# Discuss Cookings Stand Up Showcase



## -DEADLY SUSHI- (Oct 5, 2005)

Get a table and take a load off! 
Prepare to laugh and tip your servers!
We are dimming the room lights and turning on the spot lights!  
Order a tasty beverage....... sit back and enjoy! 
Cheer or Jeer. This is YOUR chance to be in the audiance or on the stage.
Either way, just have fun!!


----------



## -DEADLY SUSHI- (Oct 5, 2005)

*Sushi getting up on stage, tapping on the mic*

I used to own an ant farm but had to give it up. I couldn't find tractors small enough to fit it.

 

When I was a little kid we had a sand box. It was a quicksand box. I was an only child... Eventually.

 

After they make styrofoam, what do they ship it in?

 

I made wine out of raisins so I wouldn't have to wait for it to age.

 

I saw a subliminal advertising executive, but only for a second.

 

I took a baby shower.

 

I bought a house, on a one-way dead-end road.
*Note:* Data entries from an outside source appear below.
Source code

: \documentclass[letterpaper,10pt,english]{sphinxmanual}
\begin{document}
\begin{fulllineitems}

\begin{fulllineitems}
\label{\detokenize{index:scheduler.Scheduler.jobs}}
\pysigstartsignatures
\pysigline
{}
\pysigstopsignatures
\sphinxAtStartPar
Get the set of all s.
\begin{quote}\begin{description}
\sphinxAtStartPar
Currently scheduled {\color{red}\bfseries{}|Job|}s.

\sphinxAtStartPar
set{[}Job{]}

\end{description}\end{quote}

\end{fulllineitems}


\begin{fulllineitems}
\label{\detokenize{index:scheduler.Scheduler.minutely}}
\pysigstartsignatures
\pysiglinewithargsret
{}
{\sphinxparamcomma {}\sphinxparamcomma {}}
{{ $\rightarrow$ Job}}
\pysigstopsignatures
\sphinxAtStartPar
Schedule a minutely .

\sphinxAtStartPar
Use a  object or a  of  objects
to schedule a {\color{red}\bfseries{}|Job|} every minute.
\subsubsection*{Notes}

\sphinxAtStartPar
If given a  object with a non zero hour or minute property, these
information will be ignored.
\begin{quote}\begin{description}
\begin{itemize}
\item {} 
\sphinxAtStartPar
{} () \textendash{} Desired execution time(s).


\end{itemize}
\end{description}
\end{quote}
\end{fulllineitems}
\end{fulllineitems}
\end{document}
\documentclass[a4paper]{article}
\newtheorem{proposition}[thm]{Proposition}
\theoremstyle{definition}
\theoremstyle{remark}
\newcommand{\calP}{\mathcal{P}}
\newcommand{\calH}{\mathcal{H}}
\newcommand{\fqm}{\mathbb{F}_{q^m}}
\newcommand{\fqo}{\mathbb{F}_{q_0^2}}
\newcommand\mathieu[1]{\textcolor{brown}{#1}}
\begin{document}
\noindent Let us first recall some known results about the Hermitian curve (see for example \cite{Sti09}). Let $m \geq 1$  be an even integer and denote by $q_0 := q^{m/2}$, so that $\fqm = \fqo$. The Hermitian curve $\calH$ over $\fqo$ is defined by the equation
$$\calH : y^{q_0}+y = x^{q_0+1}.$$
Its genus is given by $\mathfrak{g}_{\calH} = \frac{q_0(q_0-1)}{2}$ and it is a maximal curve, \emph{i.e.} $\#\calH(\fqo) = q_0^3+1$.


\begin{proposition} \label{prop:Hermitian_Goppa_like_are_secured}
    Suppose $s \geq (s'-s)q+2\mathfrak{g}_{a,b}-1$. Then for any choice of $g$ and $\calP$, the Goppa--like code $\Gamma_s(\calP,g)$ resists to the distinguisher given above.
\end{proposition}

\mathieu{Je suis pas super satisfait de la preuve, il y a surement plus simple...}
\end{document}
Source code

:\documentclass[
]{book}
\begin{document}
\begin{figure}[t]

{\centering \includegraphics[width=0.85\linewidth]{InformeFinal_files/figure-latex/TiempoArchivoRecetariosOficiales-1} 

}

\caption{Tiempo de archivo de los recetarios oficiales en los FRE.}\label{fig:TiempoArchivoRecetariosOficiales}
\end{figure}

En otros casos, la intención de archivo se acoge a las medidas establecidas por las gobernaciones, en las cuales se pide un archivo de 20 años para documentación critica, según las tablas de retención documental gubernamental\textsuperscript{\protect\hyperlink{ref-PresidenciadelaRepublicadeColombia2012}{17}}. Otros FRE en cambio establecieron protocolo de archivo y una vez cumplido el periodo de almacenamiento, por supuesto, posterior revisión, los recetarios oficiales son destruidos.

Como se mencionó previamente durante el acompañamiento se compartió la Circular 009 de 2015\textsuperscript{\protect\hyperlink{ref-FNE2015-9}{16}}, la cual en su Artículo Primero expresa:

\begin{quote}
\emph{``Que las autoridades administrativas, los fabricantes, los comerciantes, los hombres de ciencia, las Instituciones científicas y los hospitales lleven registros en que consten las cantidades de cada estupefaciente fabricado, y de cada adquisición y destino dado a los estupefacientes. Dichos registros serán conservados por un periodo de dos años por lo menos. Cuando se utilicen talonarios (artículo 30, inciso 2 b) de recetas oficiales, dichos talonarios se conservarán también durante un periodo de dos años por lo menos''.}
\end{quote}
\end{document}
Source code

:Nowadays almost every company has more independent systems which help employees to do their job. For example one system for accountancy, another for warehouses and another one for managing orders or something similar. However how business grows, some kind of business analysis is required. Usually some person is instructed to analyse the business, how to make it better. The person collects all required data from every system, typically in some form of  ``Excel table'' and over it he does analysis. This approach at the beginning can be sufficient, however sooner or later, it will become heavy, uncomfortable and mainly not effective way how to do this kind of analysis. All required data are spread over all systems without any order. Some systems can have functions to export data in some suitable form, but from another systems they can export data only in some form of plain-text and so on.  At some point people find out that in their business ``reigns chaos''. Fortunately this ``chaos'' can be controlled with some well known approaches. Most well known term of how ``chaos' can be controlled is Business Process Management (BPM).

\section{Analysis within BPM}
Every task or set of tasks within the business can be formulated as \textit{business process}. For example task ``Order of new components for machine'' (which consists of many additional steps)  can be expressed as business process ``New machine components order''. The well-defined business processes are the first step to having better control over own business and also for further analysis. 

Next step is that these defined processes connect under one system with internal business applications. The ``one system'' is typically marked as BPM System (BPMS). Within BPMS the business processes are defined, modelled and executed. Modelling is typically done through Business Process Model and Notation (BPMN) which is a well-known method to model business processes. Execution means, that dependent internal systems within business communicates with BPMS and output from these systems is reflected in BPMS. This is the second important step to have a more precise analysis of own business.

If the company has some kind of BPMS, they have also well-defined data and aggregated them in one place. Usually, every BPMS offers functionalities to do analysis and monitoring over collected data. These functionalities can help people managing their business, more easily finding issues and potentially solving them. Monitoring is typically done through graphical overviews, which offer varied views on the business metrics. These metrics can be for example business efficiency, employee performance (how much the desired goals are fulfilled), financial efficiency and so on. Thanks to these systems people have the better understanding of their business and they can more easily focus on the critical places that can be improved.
I don't know how I got there.

 

My house is on the median strip of a highway. You don't really notice, except I have to leave the driveway doing 60 MPH.

 

I used to work in a fire hydrant factory. You couldn't park anywhere near the place.

 

If you saw a heat wave, would you wave back?

 

If you were going to shoot a mime, would you use a silencer?

 

I stayed up all night playing poker with Tarot cards. I got a full house and four people died.

 

I wrote a few children's books... Not on purpose.

 

I installed a skylight in my apartment.... The people who live above me are furious!


----------